Rendered images with source text:
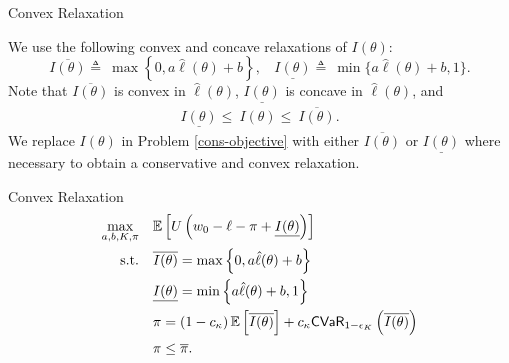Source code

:\documentclass{beamer}
\begin{document}
\begin{frame}{Convex Relaxation}

    We use the following convex and concave relaxations of $I(\theta)$: 
    \[
    \overline{I(\theta)} \triangleq\ \max \left \{ 0,a\hat{\ell}(\theta) + b\right \},\ \ \ \ 
    \underline{I(\theta)} \triangleq\ \min \{ a\hat{\ell}(\theta) + b,1 \}.
    \]
    Note that $\overline{I(\theta)}$ is convex in $\hat{\ell}(\theta)$, $\underline{I(\theta)}$ is concave in $\hat{\ell}(\theta)$, and
    \begin{align*}
    \underline{I(\theta)} \leq\ I(\theta) \leq\ \overline{I(\theta)}.
    \end{align*}
 We replace $I(\theta)$ in Problem \eqref{cons-objective} with either $\overline{I(\theta)}$ or $\underline{I(\theta)}$ where necessary to obtain a conservative and convex relaxation. 
\end{frame}

\begin{frame}{Convex Relaxation}
    \begin{align}
        \max_{a,b,K,\pi} &\quad \mathbb{E} \left [  U\left(w_0 - \ell - \pi  +  \underline{I(\theta)} \right) \right ]\label{eq-06}\\
        \text{s.t.} & \quad \overline{I(\theta)} = \max \left \{0,a\hat{\ell}(\theta) + b \right \} \nonumber\\
        & \quad \underline{I(\theta)} = \min \left \{a\hat{\ell}(\theta)+b,1 \right \} \nonumber\\
        & \quad \pi = \left (1-c_{\kappa} \right ) \mathbb{E} \left [ \overline{I(\theta)} \right ] + c_{\kappa} {\sf CVaR}_{1-\epsilon_K} \left( \overline{I(\theta)} \right) \label{eq-41}\\
        & \quad \pi \leq \overline{\pi} \nonumber.
  \end{align}
    
\end{frame}
\end{document}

Brief: From the records given above, copy all lines containing "label".

Reply:
        \max_{a,b,K,\pi} &\quad \mathbb{E} \left [  U\left(w_0 - \ell - \pi  +  \underline{I(\theta)} \right) \right ]\label{eq-06}\\
        & \quad \pi = \left (1-c_{\kappa} \right ) \mathbb{E} \left [ \overline{I(\theta)} \right ] + c_{\kappa} {\sf CVaR}_{1-\epsilon_K} \left( \overline{I(\theta)} \right) \label{eq-41}\\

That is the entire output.